Iranian rial gains 10% against US dollar on talks with Trump envoy

Iranian rial gains 10% against US dollar on talks with Trump envoy
Iranian traders on Ferdowsi Street in Tehran were offloading dollars on April 13. / CC: Moj Agency
By bnm Tehran bureau April 13, 2025

Foreign exchange rates in Tehran's open market dropped sharply on April 13, with the Iranian rial strengthening more than 10% against the US dollar following what officials described as "constructive" indirect negotiations between Iran and the United States in Oman.

The US dollar was priced at IRR 850,000, down 10.6% compared with the previous day's close. The euro declined 10% to IRR 960,000, while the Emirati dirham registered an 11.3% fall to IRR 232,100. USDT cryptocurrency, however, bucked the trend on April 13, ending the day IRR 16,700 higher than hard currency. This marks a reversal from recent months when USDT typically traded below physical currency rates.

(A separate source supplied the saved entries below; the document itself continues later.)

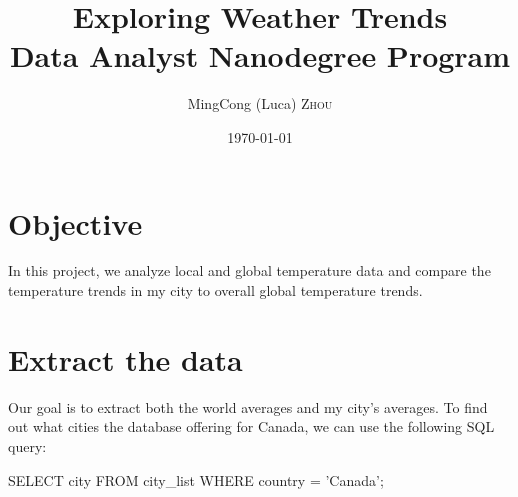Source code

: \documentclass{article}
\title{Exploring Weather Trends \\ Data Analyst Nanodegree Program} %
\author{MingCong (Luca) \textsc{Zhou}} %
\date{\today} %
\begin{document}
\maketitle %



\section{Objective}
In this project, we analyze local and global temperature data and compare the temperature trends in my city to overall global temperature trends.

 

\section{Extract the data}
Our goal is to extract both the world averages and my city’s averages. To find out what cities the database offering for Canada, we can use the following SQL query:
\begin{center} SELECT city FROM city\_list WHERE country = 'Canada'; \end{center}
\end{document}
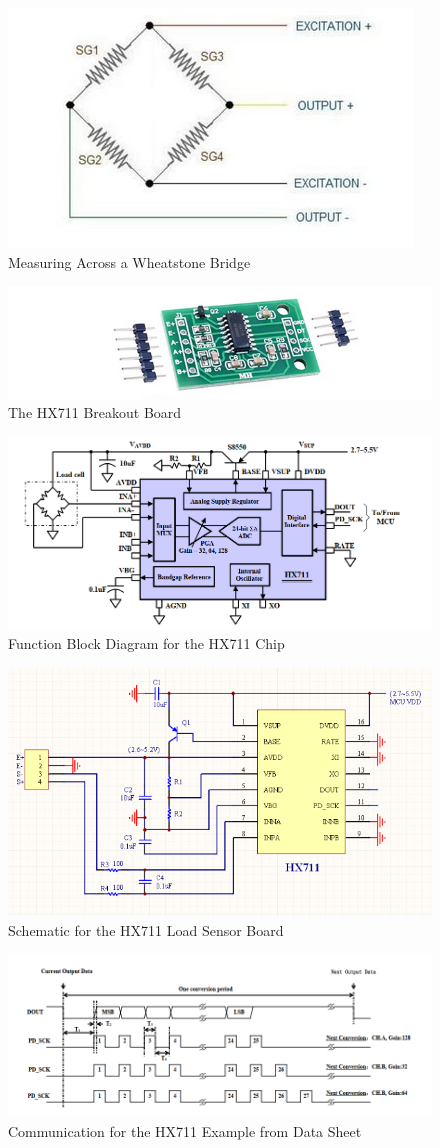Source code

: \documentclass[11pt]{article}
\begin{document}
\begin{figure}[H]
	\centering
	\includegraphics[width = 0.3\linewidth]{bridgeConnefiguration}
	\caption{Measuring Across a Wheatstone Bridge}
	\label{fig:Bridge}
\end{figure}
\begin{figure}[H]
	\centering
	\includegraphics[width = 0.4\linewidth]{breakout}
	\caption{The HX711 Breakout Board}
	\label{fig:loadboard}
\end{figure}
\begin{figure}[H]
	\centering
	\includegraphics[width = 0.7\linewidth]{hx711applicationBlock}
	\caption{Function Block Diagram for the HX711 Chip}
	\label{fig:hx711blocks}
\end{figure}
\begin{figure}[H]
	\centering
	\includegraphics[width = 0.7\linewidth]{HX711}
	\caption{Schematic for the HX711 Load Sensor Board}
	\label{fig:HX711}
\end{figure}
\begin{figure}[H]
	\centering
	\includegraphics[width = 0.8\linewidth]{exampleDatashaeet}
	\caption{Communication for the HX711 Example from Data Sheet}
	\label{fig:hx711Communication}
\end{figure}
\end{document}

The dramatic April 13 response follows statements from both Iranian and American officials suggesting progress in the talks. The White House confirmed that negotiations would resume on April 19 in Europe. Meanwhile, Iranian Foreign Minister Abbas Araghchi described the first round as taking place in "a calm and respectful atmosphere."

"Some believe the selling pressure in the foreign exchange market stems from positive signals from the indirect Iran-US negotiations in Oman, as well as the overnight decline in Tether prices, which serves as a psychological barometer for the currency market," a market expert told Intellinews.

Tehran's stock market also responded positively to the diplomatic developments, with the main index gaining 62,000 points. Approximately 86% of traded symbols showed gains, with Bank Mellat, Bank Tejarat, and Mobarakeh Steel Company attracting the highest capital inflows.

Currency traders in Tehran have adopted a wait-and-see approach, with transaction volumes at their lowest levels in recent months. "Traders are withdrawing from buying positions, and the formation of selling queues in the Tehran market indicates that people prefer to sell their dollar assets while awaiting a clearer political outlook," a currency dealer said.

One forex expert cautioned that while the currency market has taken an optimistic view: "Although no formal agreement has been reached yet, the intensity of market reactions suggests that some people consider a deal to be virtually certain," an economic analyst in Tehran said.

Currency experts warn that premature market optimism could lead to dangerous volatility if diplomatic progress fails to materialise.

"Markets are currently trading on speculation rather than concrete outcomes, creating a precarious situation where any disappointment in next Saturday's talks could trigger a violent reversal," said a Tehran-based economist. This pattern of sharp fluctuations threatens business planning, import-export operations, and economic stability at a time when Iran's economy remains fragile.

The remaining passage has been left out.